Miami's entrepreneurship program ranks 20th in the nation

Sep 22, 2010

Miami University's entrepreneurship program continued its strong position among the top undergraduate entrepreneurship programs in the U.S., according to the latest survey conducted by Entrepreneur magazine and The Princeton Review. Miami's Institute for Entrepreneurship, located in the Farmer School of Business, was ranked 20th. This is the fourth time in the past five years that the program has been ranked in the top 25 nationally.

More than 2,000 entrepreneurship programs were evaluated by Entrepreneur and The Princeton Review in determining their list of the top 25 graduate and 25 undergraduate programs. The assessment considered institutions’ success in teaching strong entrepreneurship fundamentals in the classroom, staffing departments with instructors who are successful entrepreneurs, creating effective mentor relationships, and providing students with experiential or entrepreneurial opportunities outside of the classroom.

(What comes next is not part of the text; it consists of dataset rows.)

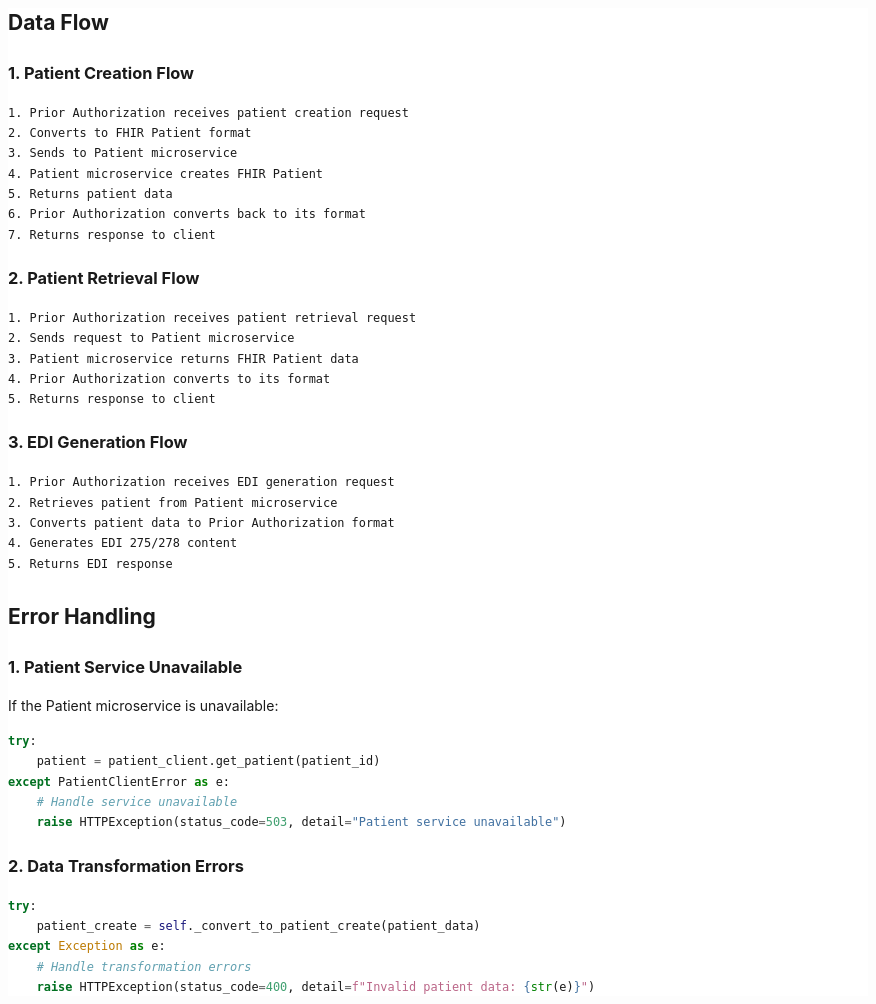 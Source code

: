 
## Data Flow

### 1. Patient Creation Flow

```
1. Prior Authorization receives patient creation request
2. Converts to FHIR Patient format
3. Sends to Patient microservice
4. Patient microservice creates FHIR Patient
5. Returns patient data
6. Prior Authorization converts back to its format
7. Returns response to client
```

### 2. Patient Retrieval Flow

```
1. Prior Authorization receives patient retrieval request
2. Sends request to Patient microservice
3. Patient microservice returns FHIR Patient data
4. Prior Authorization converts to its format
5. Returns response to client
```

### 3. EDI Generation Flow

```
1. Prior Authorization receives EDI generation request
2. Retrieves patient from Patient microservice
3. Converts patient data to Prior Authorization format
4. Generates EDI 275/278 content
5. Returns EDI response
```

## Error Handling

### 1. Patient Service Unavailable

If the Patient microservice is unavailable:

```python
try:
    patient = patient_client.get_patient(patient_id)
except PatientClientError as e:
    # Handle service unavailable
    raise HTTPException(status_code=503, detail="Patient service unavailable")
```

### 2. Data Transformation Errors

```python
try:
    patient_create = self._convert_to_patient_create(patient_data)
except Exception as e:
    # Handle transformation errors
    raise HTTPException(status_code=400, detail=f"Invalid patient data: {str(e)}")
```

According to Jay Kayne, director of Miami’s Institute for Entrepreneurship, “Most of our students are actively engaged in real-world activities, whether through for-profit business ventures or an expanding range of choices within the realm of social entrepreneurship. Every member of our faculty is a seasoned entrepreneur, and we have cultivated significant mentor relationships among alumni and current students.”

Brett Smith, director of Miami’s Center for Social Entrepreneurship, said, “Our center continues to extend its ground-breaking work in undergraduate social entrepreneurship. Edun Live on Campus – a student-run partnership with Bono’s company – has expanded to more than 20 campuses, our strategic partnerships with world-class social entrepreneurs have provided on-the-ground international development learning experiences in Latin America, and our Institute for Social Entrepreneurship for future African leaders was funded by the U.S. Department of State for three years with a $480,000 grant.”

“Our entrepreneurship programs generate high quality concepts and projects, and student feedback is consistently enthusiastic,” said Dean Roger L. Jenkins of the Farmer School. “Whether or not they ultimately launch their own enterprise, students in our programs develop an entrepreneurial mindset that makes them agents of positive change within their organizations.”